What you have to do: When a line in the listing contains the string "XInitThreads", pick it out and copy it.

* * * * * * * * *

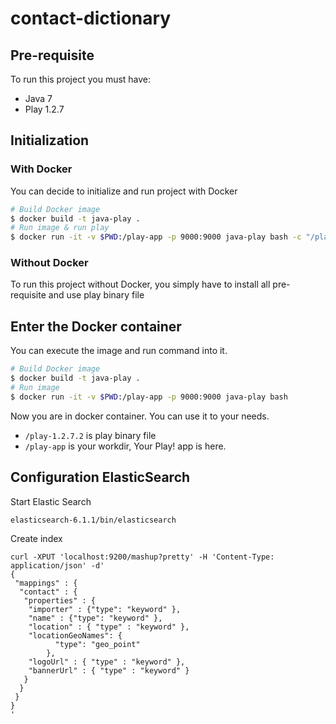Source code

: # contact-dictionary

## Pre-requisite

To run this project you must have:
- Java 7
- Play 1.2.7

## Initialization
### With Docker

You can decide to initialize and run project with Docker
```bash
# Build Docker image
$ docker build -t java-play .
# Run image & run play
$ docker run -it -v $PWD:/play-app -p 9000:9000 java-play bash -c "/play-1.2.7.2/play run"
```

### Without Docker

To run this project without Docker, you simply have to install all pre-requisite and use
play binary file

## Enter the Docker container

You can execute the image and run command into it.

```bash
# Build Docker image
$ docker build -t java-play .
# Run image
$ docker run -it -v $PWD:/play-app -p 9000:9000 java-play bash
```

Now you are in docker container. You can use it to your needs.
- `/play-1.2.7.2` is play binary file
- `/play-app` is your workdir, Your Play! app is here.

## Configuration ElasticSearch

Start Elastic Search

```
elasticsearch-6.1.1/bin/elasticsearch
```

Create index

```
curl -XPUT 'localhost:9200/mashup?pretty' -H 'Content-Type: application/json' -d'
{
 "mappings" : {
  "contact" : {
   "properties" : {
    "importer" : {"type": "keyword" },
    "name" : {"type": "keyword" },
    "location" : { "type" : "keyword" },
    "locationGeoNames": {
          "type": "geo_point"
        },
    "logoUrl" : { "type" : "keyword" },
    "bannerUrl" : { "type" : "keyword" }
   }
  }
 }
}
'
```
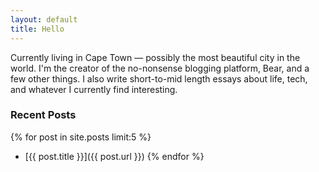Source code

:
 ```yaml
---
layout: default
title: Hello
---
```


Currently living in Cape Town — possibly the most beautiful city in the world.
I'm the creator of the no-nonsense blogging platform, Bear, and a few other things.
I also write short-to-mid length essays about life, tech, and whatever I currently find interesting.

### Recent Posts
{% for post in site.posts limit:5 %}
  - [{{ post.title }}]({{ post.url }})
{% endfor %}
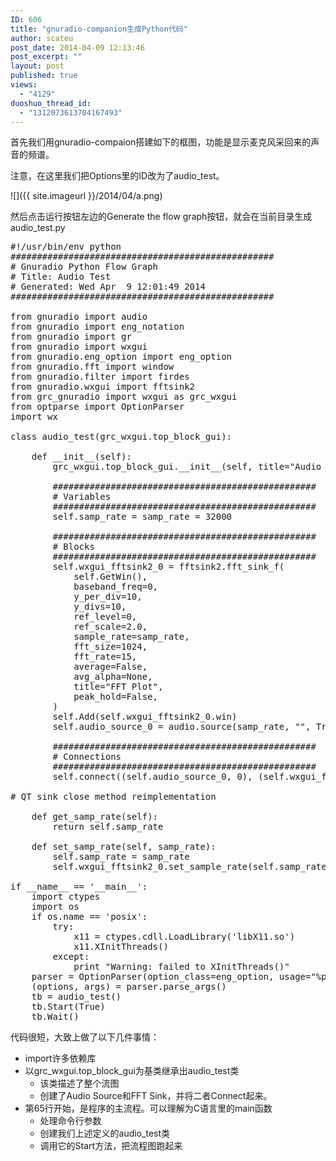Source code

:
 ```yaml
---
ID: 606
title: "gnuradio-companion生成Python代码"
author: scateu
post_date: 2014-04-09 12:13:46
post_excerpt: ""
layout: post
published: true
views:
  - "4129"
duoshuo_thread_id:
  - "1312073613704167493"
---
```

首先我们用gnuradio-compaion搭建如下的框图，功能是显示麦克风采回来的声音的频谱。<!--more-->

注意，在这里我们把Options里的ID改为了audio_test。

![]({{ site.imageurl }}/2014/04/a.png)

然后点击运行按钮左边的Generate the flow graph按钮，就会在当前目录生成audio_test.py
<pre class="nums:true lang:default decode:true">#!/usr/bin/env python
##################################################
# Gnuradio Python Flow Graph
# Title: Audio Test
# Generated: Wed Apr  9 12:01:49 2014
##################################################

from gnuradio import audio
from gnuradio import eng_notation
from gnuradio import gr
from gnuradio import wxgui
from gnuradio.eng_option import eng_option
from gnuradio.fft import window
from gnuradio.filter import firdes
from gnuradio.wxgui import fftsink2
from grc_gnuradio import wxgui as grc_wxgui
from optparse import OptionParser
import wx

class audio_test(grc_wxgui.top_block_gui):

    def __init__(self):
        grc_wxgui.top_block_gui.__init__(self, title="Audio Test")

        ##################################################
        # Variables
        ##################################################
        self.samp_rate = samp_rate = 32000

        ##################################################
        # Blocks
        ##################################################
        self.wxgui_fftsink2_0 = fftsink2.fft_sink_f(
        	self.GetWin(),
        	baseband_freq=0,
        	y_per_div=10,
        	y_divs=10,
        	ref_level=0,
        	ref_scale=2.0,
        	sample_rate=samp_rate,
        	fft_size=1024,
        	fft_rate=15,
        	average=False,
        	avg_alpha=None,
        	title="FFT Plot",
        	peak_hold=False,
        )
        self.Add(self.wxgui_fftsink2_0.win)
        self.audio_source_0 = audio.source(samp_rate, "", True)

        ##################################################
        # Connections
        ##################################################
        self.connect((self.audio_source_0, 0), (self.wxgui_fftsink2_0, 0))

# QT sink close method reimplementation

    def get_samp_rate(self):
        return self.samp_rate

    def set_samp_rate(self, samp_rate):
        self.samp_rate = samp_rate
        self.wxgui_fftsink2_0.set_sample_rate(self.samp_rate)

if __name__ == '__main__':
    import ctypes
    import os
    if os.name == 'posix':
        try:
            x11 = ctypes.cdll.LoadLibrary('libX11.so')
            x11.XInitThreads()
        except:
            print "Warning: failed to XInitThreads()"
    parser = OptionParser(option_class=eng_option, usage="%prog: [options]")
    (options, args) = parser.parse_args()
    tb = audio_test()
    tb.Start(True)
    tb.Wait()</pre>
代码很短，大致上做了以下几件事情：
<ul>
	<li>import许多依赖库</li>
	<li>以grc_wxgui.top_block_gui为基类继承出audio_test类
<ul>
	<li>该类描述了整个流图</li>
	<li>创建了Audio Source和FFT Sink，并将二者Connect起来。</li>
</ul>
</li>
	<li>第65行开始，是程序的主流程。可以理解为C语言里的main函数
<ul>
	<li>处理命令行参数</li>
	<li>创建我们上述定义的audio_test类</li>
	<li>调用它的Start方法，把流程图跑起来</li>
</ul>
</li>
</ul>
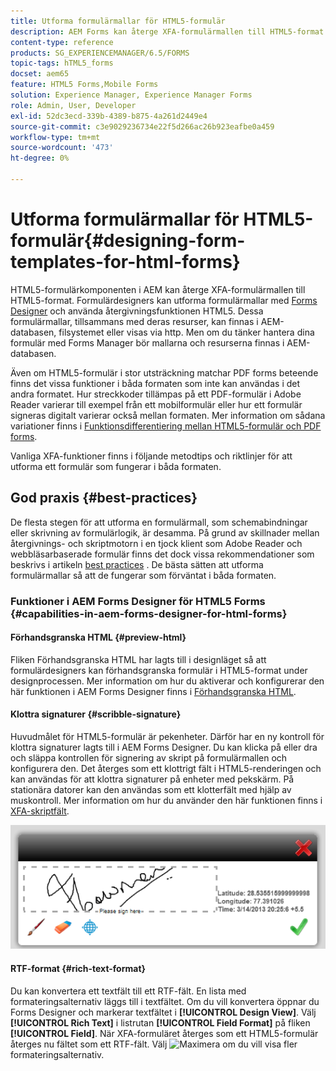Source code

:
 ```yaml
---
title: Utforma formulärmallar för HTML5-formulär
description: AEM Forms kan återge XFA-formulärmallen till HTML5-format. Formulärdesigners kan utforma blankettmallar med Designer och använda HTML5-renderingsfunktionen.
content-type: reference
products: SG_EXPERIENCEMANAGER/6.5/FORMS
topic-tags: hTML5_forms
docset: aem65
feature: HTML5 Forms,Mobile Forms
solution: Experience Manager, Experience Manager Forms
role: Admin, User, Developer
exl-id: 52dc3ecd-339b-4389-b875-4a261d2449e4
source-git-commit: c3e9029236734e22f5d266ac26b923eafbe0a459
workflow-type: tm+mt
source-wordcount: '473'
ht-degree: 0%

---
```


# Utforma formulärmallar för HTML5-formulär{#designing-form-templates-for-html-forms}

HTML5-formulärkomponenten i AEM kan återge XFA-formulärmallen till HTML5-format. Formulärdesigners kan utforma formulärmallar med [Forms Designer](https://www.adobe.com/go/learn_aemforms_designer_63) och använda återgivningsfunktionen HTML5. Dessa formulärmallar, tillsammans med deras resurser, kan finnas i AEM-databasen, filsystemet eller visas via http. Men om du tänker hantera dina formulär med Forms Manager bör mallarna och resurserna finnas i AEM-databasen.

Även om HTML5-formulär i stor utsträckning matchar PDF forms beteende finns det vissa funktioner i båda formaten som inte kan användas i det andra formatet. Hur streckkoder tillämpas på ett PDF-formulär i Adobe Reader varierar till exempel från ett mobilformulär eller hur ett formulär signeras digitalt varierar också mellan formaten. Mer information om sådana variationer finns i [Funktionsdifferentiering mellan HTML5-formulär och PDF forms](../../forms/using/feature-differentiation-html5-forms-pdf-forms.md).

Vanliga XFA-funktioner finns i följande metodtips och riktlinjer för att utforma ett formulär som fungerar i båda formaten.

## God praxis {#best-practices}

De flesta stegen för att utforma en formulärmall, som schemabindningar eller skrivning av formulärlogik, är desamma. På grund av skillnader mellan återgivnings- och skriptmotorn i en tjock klient som Adobe Reader och webbläsarbaserade formulär finns det dock vissa rekommendationer som beskrivs i artikeln [best practices](/help/forms/using/design-accessible-html5-forms.md) . De bästa sätten att utforma formulärmallar så att de fungerar som förväntat i båda formaten.

### Funktioner i AEM Forms Designer för HTML5 Forms {#capabilities-in-aem-forms-designer-for-html-forms}

#### Förhandsgranska HTML {#preview-html}

Fliken Förhandsgranska HTML har lagts till i designläget så att formulärdesigners kan förhandsgranska formulär i HTML5-format under designprocessen. Mer information om hur du aktiverar och konfigurerar den här funktionen i AEM Forms Designer finns i [Förhandsgranska HTML](../../forms/using/preview-xdp-forms-html.md).

#### Klottra signaturer {#scribble-signature}

Huvudmålet för HTML5-formulär är pekenheter. Därför har en ny kontroll för klottra signaturer lagts till i AEM Forms Designer. Du kan klicka på eller dra och släppa kontrollen för signering av skript på formulärmallen och konfigurera den. Det återges som ett klottrigt fält i HTML5-renderingen och kan användas för att klottra signaturer på enheter med pekskärm. På stationära datorer kan den användas som ett klotterfält med hjälp av muskontroll. Mer information om hur du använder den här funktionen finns i [XFA-skriptfält](../../forms/using/scribble-signature.md).

![4](assets/4.png)

#### RTF-format {#rich-text-format}

Du kan konvertera ett textfält till ett RTF-fält. En lista med formateringsalternativ läggs till i textfältet. Om du vill konvertera öppnar du Forms Designer och markerar textfältet i **[!UICONTROL Design View]**. Välj **[!UICONTROL Rich Text]** i listrutan **[!UICONTROL Field Format]** på fliken **[!UICONTROL Field]**. När XFA-formuläret återges som ett HTML5-formulär återges nu fältet som ett RTF-fält. Välj ![Maximera](assets/maximize_icon.svg) om du vill visa fler formateringsalternativ.

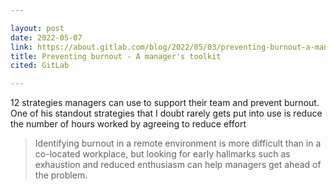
 ```yaml
---

layout: post
date: 2022-05-07
link: https://about.gitlab.com/blog/2022/05/03/preventing-burnout-a-managers-toolkit/
title: Preventing burnout - A manager's toolkit
cited: GitLab

---
```


12 strategies managers can use to support their team and prevent burnout. One of his standout strategies that I doubt rarely gets put into use is reduce the number of hours worked by agreeing to reduce effort

> Identifying burnout in a remote environment is more difficult than in a co-located workplace, but looking for early hallmarks such as exhaustion and reduced enthusiasm can help managers get ahead of the problem.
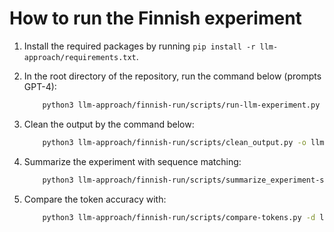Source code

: # How to run the Finnish experiment

1. Install the required packages by running `pip install -r llm-approach/requirements.txt`.
2. In the root directory of the repository, run the command below (prompts GPT-4):

    ```bash
        python3 llm-approach/finnish-run/scripts/run-llm-experiment.py -tb llm-approach/finnish-run/data/treebank.json -s llm-approach/finnish-run/data/selected_sents.json -m poe_GPT-4 -d util/ud-docs/data/ -k llm-approach/keys/poe.json -lp llm-approach/data/langs.json -l fi
    ```

3. Clean the output by the command below:

    ```bash
        python3 llm-approach/finnish-run/scripts/clean_output.py -o llm-approach/finnish-run/scripts/outputs/SPECIFIC_RUN_DIR/tb_output.json
    ```

4. Summarize the experiment with sequence matching:

    ```bash
        python3 llm-approach/finnish-run/scripts/summarize_experiment-sequence_matching.py -r llm-approach/finnish-run/scripts/outputs/SPECIFIC_RUN_DIR
    ```

5. Compare the token accuracy with:

    ```bash
        python3 llm-approach/finnish-run/scripts/compare-tokens.py -d llm-approach/finnish-run/scripts/outputs/SPECIFIC_RUN_DIR
    ```
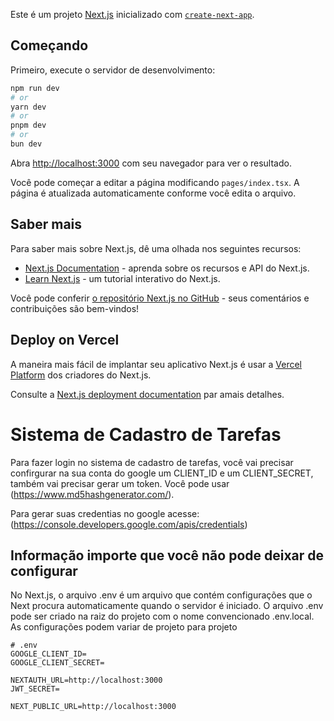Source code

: Este é um projeto [Next.js](https://nextjs.org/) inicializado com [`create-next-app`](https://github.com/vercel/next.js/tree/canary/packages/create-next-app).

## Começando

Primeiro, execute o servidor de desenvolvimento:

```bash
npm run dev
# or
yarn dev
# or
pnpm dev
# or
bun dev
```

Abra [http://localhost:3000](http://localhost:3000) com seu navegador para ver o resultado.

Você pode começar a editar a página modificando `pages/index.tsx`. A página é atualizada automaticamente conforme você edita o arquivo.

## Saber mais

Para saber mais sobre Next.js, dê uma olhada nos seguintes recursos:

- [Next.js Documentation](https://nextjs.org/docs) - aprenda sobre os recursos e API do Next.js.
- [Learn Next.js](https://nextjs.org/learn) - um tutorial interativo do Next.js.

Você pode conferir [o repositório Next.js no GitHub](https://github.com/vercel/next.js/) - seus comentários e contribuições são bem-vindos!

## Deploy on Vercel

A maneira mais fácil de implantar seu aplicativo Next.js é usar a [Vercel Platform](https://vercel.com/new?utm_medium=default-template&filter=next.js&utm_source=create-next-app&utm_campaign=create-next-app-readme) dos criadores do Next.js.

Consulte a [Next.js deployment documentation](https://nextjs.org/docs/deployment) par amais detalhes.
# Sistema de Cadastro de Tarefas
Para fazer login no sistema de cadastro de tarefas, você vai precisar confirgurar na sua conta do google um CLIENT_ID e um CLIENT_SECRET, também vai precisar gerar um token. Você pode usar (https://www.md5hashgenerator.com/).

Para gerar suas credentias no google acesse: (https://console.developers.google.com/apis/credentials)


## Informação importe que você não pode deixar de configurar
No Next.js, o arquivo .env é um arquivo que contém configurações que o Next procura automaticamente quando o servidor é iniciado. O arquivo .env pode ser criado na raiz do projeto com o nome convencionado .env.local. As configurações podem variar de projeto para projeto

```
# .env
GOOGLE_CLIENT_ID=
GOOGLE_CLIENT_SECRET=

NEXTAUTH_URL=http://localhost:3000
JWT_SECRET=

NEXT_PUBLIC_URL=http://localhost:3000

```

* * * * * * * * *

Finished exercise:
            x11.XInitThreads()
            print "Warning: failed to XInitThreads()"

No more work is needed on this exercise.